DIRECTIONS FOR THIS TASK: Reproduce each record exactly, but exclude every picture.

******

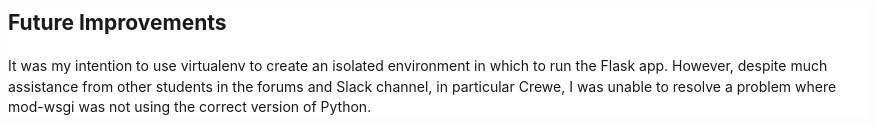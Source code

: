 ## Future Improvements
It was my intention to use virtualenv to create an isolated environment in which to run
the Flask app. However, despite much assistance from other students in the forums and Slack
channel, in particular Crewe, I was unable to resolve a problem where mod-wsgi was not using 
the correct version of Python.
    
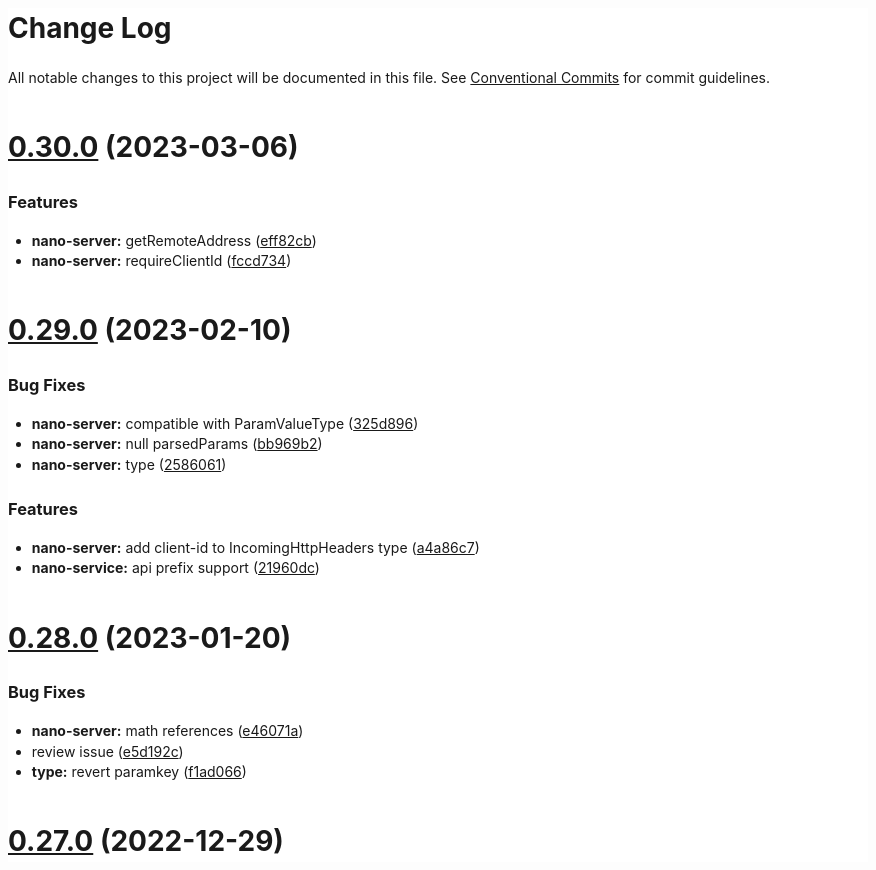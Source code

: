 # Change Log

All notable changes to this project will be documented in this file.
See [Conventional Commits](https://conventionalcommits.org) for commit guidelines.

# [0.30.0](https://github.com/AliMD/alwatr/compare/v0.29.0...v0.30.0) (2023-03-06)

### Features

- **nano-server:** getRemoteAddress ([eff82cb](https://github.com/AliMD/alwatr/commit/eff82cbdba5a35a88d95f6997365210683163d62))
- **nano-server:** requireClientId ([fccd734](https://github.com/AliMD/alwatr/commit/fccd734f0c08cc624492b30e14c451143706cc00))

# [0.29.0](https://github.com/AliMD/alwatr/compare/v0.28.0...v0.29.0) (2023-02-10)

### Bug Fixes

- **nano-server:** compatible with ParamValueType ([325d896](https://github.com/AliMD/alwatr/commit/325d89651aeba38079d6fb9184adb894df94f083))
- **nano-server:** null parsedParams ([bb969b2](https://github.com/AliMD/alwatr/commit/bb969b23495f791003225b5c557e40e10e7f8124))
- **nano-server:** type ([2586061](https://github.com/AliMD/alwatr/commit/25860611f765e67ecddd586d80169ebe7f75701b))

### Features

- **nano-server:** add client-id to IncomingHttpHeaders type ([a4a86c7](https://github.com/AliMD/alwatr/commit/a4a86c7e410edfe69e66cdab6b8ffdc0d9b95eb8))
- **nano-service:** api prefix support ([21960dc](https://github.com/AliMD/alwatr/commit/21960dce5f25a587b19886e487f7d46af5ca087b))

# [0.28.0](https://github.com/AliMD/alwatr/compare/v0.27.0...v0.28.0) (2023-01-20)

### Bug Fixes

- **nano-server:** math references ([e46071a](https://github.com/AliMD/alwatr/commit/e46071a49bb61cb6f36d2e79e14c32712f3746fa))
- review issue ([e5d192c](https://github.com/AliMD/alwatr/commit/e5d192cbee6917c2de01146cf8bd026895724ab8))
- **type:** revert paramkey ([f1ad066](https://github.com/AliMD/alwatr/commit/f1ad06621f7fe80018573e50804e9f3c1b2edde1))

# [0.27.0](https://github.com/AliMD/alwatr/compare/v0.26.0...v0.27.0) (2022-12-29)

******

SOLUTION FOR THIS TASK:
Source code

: ## Future Improvements
It was my intention to use virtualenv to create an isolated environment in which to run
the Flask app. However, despite much assistance from other students in the forums and Slack
channel, in particular Crewe, I was unable to resolve a problem where mod-wsgi was not using 
the correct version of Python.
    
Source code

: # Change Log

All notable changes to this project will be documented in this file.
See [Conventional Commits](https://conventionalcommits.org) for commit guidelines.

# [0.30.0](https://github.com/AliMD/alwatr/compare/v0.29.0...v0.30.0) (2023-03-06)

### Features

- **nano-server:** getRemoteAddress ([eff82cb](https://github.com/AliMD/alwatr/commit/eff82cbdba5a35a88d95f6997365210683163d62))
- **nano-server:** requireClientId ([fccd734](https://github.com/AliMD/alwatr/commit/fccd734f0c08cc624492b30e14c451143706cc00))

# [0.29.0](https://github.com/AliMD/alwatr/compare/v0.28.0...v0.29.0) (2023-02-10)

### Bug Fixes

- **nano-server:** compatible with ParamValueType ([325d896](https://github.com/AliMD/alwatr/commit/325d89651aeba38079d6fb9184adb894df94f083))
- **nano-server:** null parsedParams ([bb969b2](https://github.com/AliMD/alwatr/commit/bb969b23495f791003225b5c557e40e10e7f8124))
- **nano-server:** type ([2586061](https://github.com/AliMD/alwatr/commit/25860611f765e67ecddd586d80169ebe7f75701b))

### Features

- **nano-server:** add client-id to IncomingHttpHeaders type ([a4a86c7](https://github.com/AliMD/alwatr/commit/a4a86c7e410edfe69e66cdab6b8ffdc0d9b95eb8))
- **nano-service:** api prefix support ([21960dc](https://github.com/AliMD/alwatr/commit/21960dce5f25a587b19886e487f7d46af5ca087b))

# [0.28.0](https://github.com/AliMD/alwatr/compare/v0.27.0...v0.28.0) (2023-01-20)

### Bug Fixes

- **nano-server:** math references ([e46071a](https://github.com/AliMD/alwatr/commit/e46071a49bb61cb6f36d2e79e14c32712f3746fa))
- review issue ([e5d192c](https://github.com/AliMD/alwatr/commit/e5d192cbee6917c2de01146cf8bd026895724ab8))
- **type:** revert paramkey ([f1ad066](https://github.com/AliMD/alwatr/commit/f1ad06621f7fe80018573e50804e9f3c1b2edde1))

# [0.27.0](https://github.com/AliMD/alwatr/compare/v0.26.0...v0.27.0) (2022-12-29)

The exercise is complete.